Arsenal Signs $239 Million Emirates Sponsorship Renewal

Arsenal Signs Emirates Sponsorship Deal Valued at $239 Million
Arsenal's Lukas Podolski celebrates scoring during the UEFA Champions League football match against Montpellier at the Emirates Stadium, London. Photographer: Adrian Dennis/AFP via Getty Images

Arsenal signed a 150 million-pound ($239 million) agreement with Emirates to extend the Gulf airline’s sponsorship of the Premier League soccer club’s shirts and stadium.

The contract gives Emirates five more years on the front of the north London club’s jerseys, and will keep the airline’s name on the stadium through 2028, Arsenal said today. Under a 2004 pact, Emirates had naming rights to the 60,000-seat stadium until 2021 and a shirt sponsorship that began in the 2006 season. The club didn’t break down the value of each portion of today’s agreement.

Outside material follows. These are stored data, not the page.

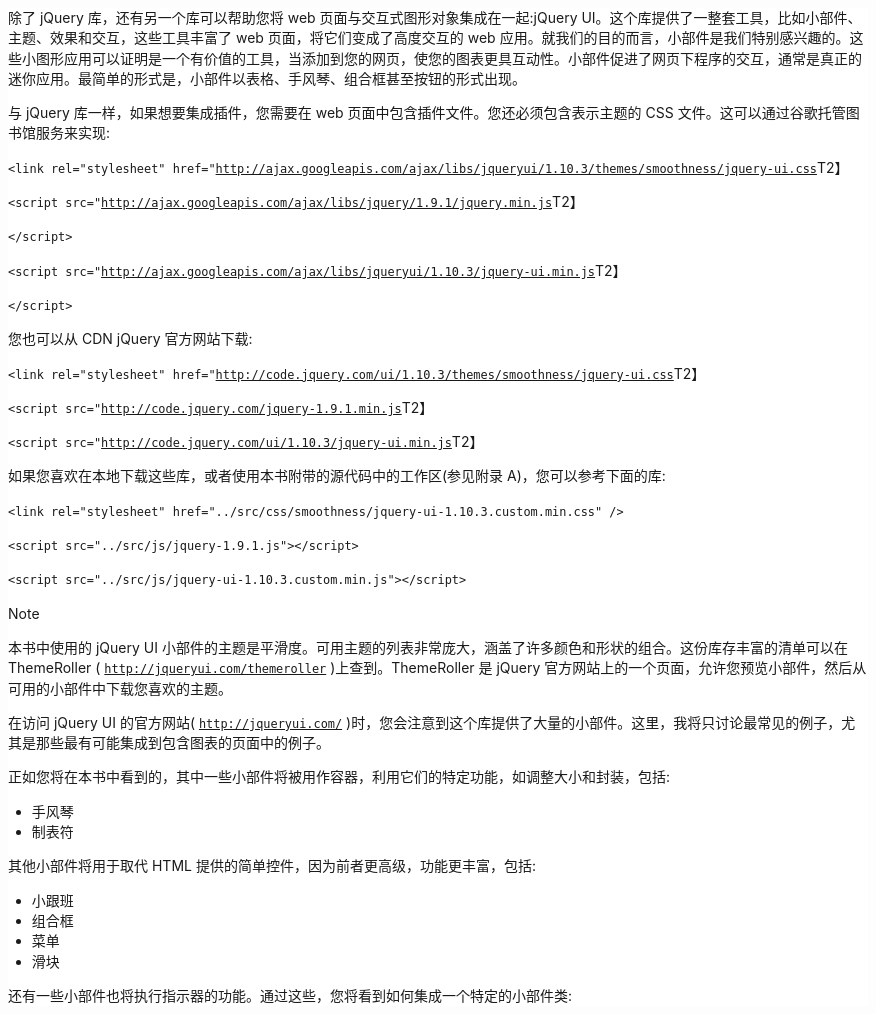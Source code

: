 除了 jQuery 库，还有另一个库可以帮助您将 web 页面与交互式图形对象集成在一起:jQuery UI。这个库提供了一整套工具，比如小部件、主题、效果和交互，这些工具丰富了 web 页面，将它们变成了高度交互的 web 应用。就我们的目的而言，小部件是我们特别感兴趣的。这些小图形应用可以证明是一个有价值的工具，当添加到您的网页，使您的图表更具互动性。小部件促进了网页下程序的交互，通常是真正的迷你应用。最简单的形式是，小部件以表格、手风琴、组合框甚至按钮的形式出现。

与 jQuery 库一样，如果想要集成插件，您需要在 web 页面中包含插件文件。您还必须包含表示主题的 CSS 文件。这可以通过谷歌托管图书馆服务来实现:

`<link rel="stylesheet" href="`[`http://ajax.googleapis.com/ajax/libs/jqueryui/1.10.3/themes/smoothness/jquery-ui.css`](http://ajax.googleapis.com/ajax/libs/jqueryui/1.10.3/themes/smoothness/jquery-ui.css)T2】

`<script src="`[`http://ajax.googleapis.com/ajax/libs/jquery/1.9.1/jquery.min.js`](http://ajax.googleapis.com/ajax/libs/jquery/1.9.1/jquery.min.js)T2】

`</script>`

`<script src="`[`http://ajax.googleapis.com/ajax/libs/jqueryui/1.10.3/jquery-ui.min.js`](http://ajax.googleapis.com/ajax/libs/jqueryui/1.10.3/jquery-ui.min.js)T2】

`</script>`

您也可以从 CDN jQuery 官方网站下载:

`<link rel="stylesheet" href="`[`http://code.jquery.com/ui/1.10.3/themes/smoothness/jquery-ui.css`](http://code.jquery.com/ui/1.10.3/themes/smoothness/jquery-ui.css)T2】

`<script src="`[`http://code.jquery.com/jquery-1.9.1.min.js`](http://code.jquery.com/jquery-1.9.1.min.js)T2】

`<script src="`[`http://code.jquery.com/ui/1.10.3/jquery-ui.min.js`](http://code.jquery.com/ui/1.10.3/jquery-ui.min.js)T2】

如果您喜欢在本地下载这些库，或者使用本书附带的源代码中的工作区(参见附录 A)，您可以参考下面的库:

`<link rel="stylesheet" href="../src/css/smoothness/jquery-ui-1.10.3.custom.min.css" />`

`<script src="../src/js/jquery-1.9.1.js"></script>`

`<script src="../src/js/jquery-ui-1.10.3.custom.min.js"></script>`

Note

本书中使用的 jQuery UI 小部件的主题是平滑度。可用主题的列表非常庞大，涵盖了许多颜色和形状的组合。这份库存丰富的清单可以在 ThemeRoller ( [`http://jqueryui.com/themeroller`](http://jqueryui.com/themeroller) )上查到。ThemeRoller 是 jQuery 官方网站上的一个页面，允许您预览小部件，然后从可用的小部件中下载您喜欢的主题。

在访问 jQuery UI 的官方网站( [`http://jqueryui.com/`](http://jqueryui.com/) )时，您会注意到这个库提供了大量的小部件。这里，我将只讨论最常见的例子，尤其是那些最有可能集成到包含图表的页面中的例子。

正如您将在本书中看到的，其中一些小部件将被用作容器，利用它们的特定功能，如调整大小和封装，包括:

*   手风琴
*   制表符

其他小部件将用于取代 HTML 提供的简单控件，因为前者更高级，功能更丰富，包括:

*   小跟班
*   组合框
*   菜单
*   滑块

还有一些小部件也将执行指示器的功能。通过这些，您将看到如何集成一个特定的小部件类:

“The deal is all about football,” Gunners’ Chief Executive Officer Ivan Gazidis told a press conference. “It is all about giving us the resources, in what we believe is a responsible and well-managed way, to be able to invest in what we put onto the pitch for our fans.”

Gazidis said Emirates agreed to pay a significant amount of the agreement upfront, providing the club with additional funds to add players. Arsenal hasn’t won a trophy since Emirates began its sponsorship, causing some fans to voice dissatisfaction with management.

The lack of success didn’t put Emirates off renewing because of the team’s consistent performance, said Boutros Boutros, the airlines senior vice president for corporate communications. Arsenal this week became the first team to qualify for the knockout stages of the Champions League for 13 straight seasons.

‘One Winner’

“At the end of the day there can only be one winner,” Boutros told reporters. “We would love them to win and we hope this amount we are paying will help them invest more.”

The club’s latest figures showed it gets about 53 million pounds from sponsorships, less than half of that brought in by Manchester United, and lower than Liverpool and Chelsea. Arsenal has trailed in commercial income because it signed long-term agreements to help fund the construction of Emirates stadium, where it moved move from the old Highbury ground in 2006.

Arsenal’s parent company said in September it had sales of 243 million pounds for the year ended May 31, the third-highest in the Premier League behind United’s 320.3 million pounds and European champion Chelsea’s 255.7 million pounds.

Main Sponsors

Arsenal’s two major sponsors, Emirates and Nike Inc., provide the majority of its commercial income. The Dubai-based airline originally signed a 42 million-pound, 15-year agreement for naming rights to the team’s stadium and agreed to pay a further 5.5 million pounds per year to sponsor the Gunners’ jersey until the end of next season.

“This deal will be one of the biggest deals struck in the game of football,” Gazidis said, adding the accord includes rights for Emirates to also brand the team’s training gear.

Aon Corp. and Standard Chartered Plc are currently paying about 20 million pounds per season to sponsor United and Liverpool respectively while United’s share will double in two years when a new agreement with General Motors Co.’s Chevrolet brand begins. Manchester United also gets 11 million pounds a year from DHL to sponsor its training kit.

Arsenal’s 8 million pound a season apparel partnership with Nike compares with United’s more than 25 million pound agreement with the Oregon-based manufacturer and deals Liverpool and Chelsea have with Warrior and Adidas.

Arsenal’s majority shareholder is American billionaire Stan Kroenke, who also owns the National Football League’s St. Louis Rams.